BEGIN Information supplied
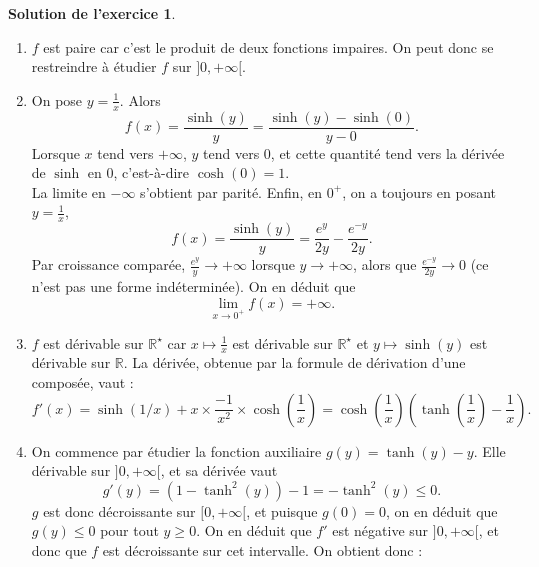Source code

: \documentclass[a4paper, 11pt,openany]{article}%
\theoremstyle{plain}
\theoremstyle{definition}
\newtheorem{sol}{Solution de l'exercice}
\theoremstyle{remark}
\newcommand{\R}{\mathbb{R}}
\begin{document}
\begin{sol}
\begin{enumerate}
\item $f$ est paire car c'est le produit de deux fonctions impaires. On peut donc se restreindre à étudier $f$ sur $]0,+\infty[$.
\item On pose $y= \frac{1}{x}$. Alors 
\[ f(x)= \frac{\sinh(y)}{y} = \frac{\sinh(y)-\sinh(0)}{y-0}.\]
Lorsque $x$ tend vers $+\infty$, $y$ tend vers $0$, et cette quantité tend vers la dérivée de $\sinh$ en $0$, c'est-à-dire $\cosh(0)=1$.\\
La limite en $-\infty$ s'obtient par parité. Enfin, en $0^+$, on a toujours en posant $y = \frac{1}{x}$,
\[ f(x)=\frac{\sinh(y)}{y}= \frac{e^y}{2y}-\frac{e^{-y}}{2y}.\]
Par croissance comparée, $\frac{e^y}{y} \to + \infty$ lorsque $y \to +\infty$, alors que $\frac{e^{-y}}{2y} \to 0$ (ce n'est pas une forme indéterminée). On en déduit que \[ \lim_{x \to 0^+} f(x) = + \infty.\]
\item $f$ est dérivable sur $\R^{\star}$ car $x \mapsto \frac{1}{x}$ est dérivable sur $\R^{\star}$ et $y \mapsto \sinh(y)$ est dérivable sur $\R$. La dérivée, obtenue par la formule de dérivation d'une composée, vaut :
\[ f'(x)=\sinh(1/x)+x \times \frac{-1}{x^2} \times \cosh\left( \frac{1}{x} \right) = \cosh\left( \frac{1}{x} \right)\left(  \tanh\left( \frac{1}{x} \right)-\frac{1}{x} \right).\]
\item On commence par étudier la fonction auxiliaire $g(y)=\tanh(y)-y$. Elle dérivable sur $]0,+\infty[$, et sa dérivée vaut 
\[ g'(y)=(1-\tanh^2(y))-1=-\tanh^2(y) \leqslant 0.\]
$g$ est donc décroissante sur $[0,+\infty[$, et puisque $g(0)=0$, on en déduit que $g(y) \leqslant 0$ pour tout $y\geqslant 0$. On en déduit que $f'$ est négative sur $]0,+\infty[$, et donc que $f$ est décroissante sur cet intervalle. On obtient donc :
\begin{center}
    \end{center}
\end{enumerate}
\end{sol}
\end{document}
END Information supplied
== Goal of the exercise ==
All lines from the one containing "Lorsque $x$ tend" down to the final line above are to be restated word for word; leave out the rest.

== Written answer ==
Lorsque $x$ tend vers $+\infty$, $y$ tend vers $0$, et cette quantité tend vers la dérivée de $\sinh$ en $0$, c'est-à-dire $\cosh(0)=1$.\\
La limite en $-\infty$ s'obtient par parité. Enfin, en $0^+$, on a toujours en posant $y = \frac{1}{x}$,
\[ f(x)=\frac{\sinh(y)}{y}= \frac{e^y}{2y}-\frac{e^{-y}}{2y}.\]
Par croissance comparée, $\frac{e^y}{y} \to + \infty$ lorsque $y \to +\infty$, alors que $\frac{e^{-y}}{2y} \to 0$ (ce n'est pas une forme indéterminée). On en déduit que \[ \lim_{x \to 0^+} f(x) = + \infty.\]
\item $f$ est dérivable sur $\R^{\star}$ car $x \mapsto \frac{1}{x}$ est dérivable sur $\R^{\star}$ et $y \mapsto \sinh(y)$ est dérivable sur $\R$. La dérivée, obtenue par la formule de dérivation d'une composée, vaut :
\[ f'(x)=\sinh(1/x)+x \times \frac{-1}{x^2} \times \cosh\left( \frac{1}{x} \right) = \cosh\left( \frac{1}{x} \right)\left(  \tanh\left( \frac{1}{x} \right)-\frac{1}{x} \right).\]
\item On commence par étudier la fonction auxiliaire $g(y)=\tanh(y)-y$. Elle dérivable sur $]0,+\infty[$, et sa dérivée vaut 
\[ g'(y)=(1-\tanh^2(y))-1=-\tanh^2(y) \leqslant 0.\]
$g$ est donc décroissante sur $[0,+\infty[$, et puisque $g(0)=0$, on en déduit que $g(y) \leqslant 0$ pour tout $y\geqslant 0$. On en déduit que $f'$ est négative sur $]0,+\infty[$, et donc que $f$ est décroissante sur cet intervalle. On obtient donc :
\begin{center}
    \end{center}
\end{enumerate}
\end{sol}
\end{document}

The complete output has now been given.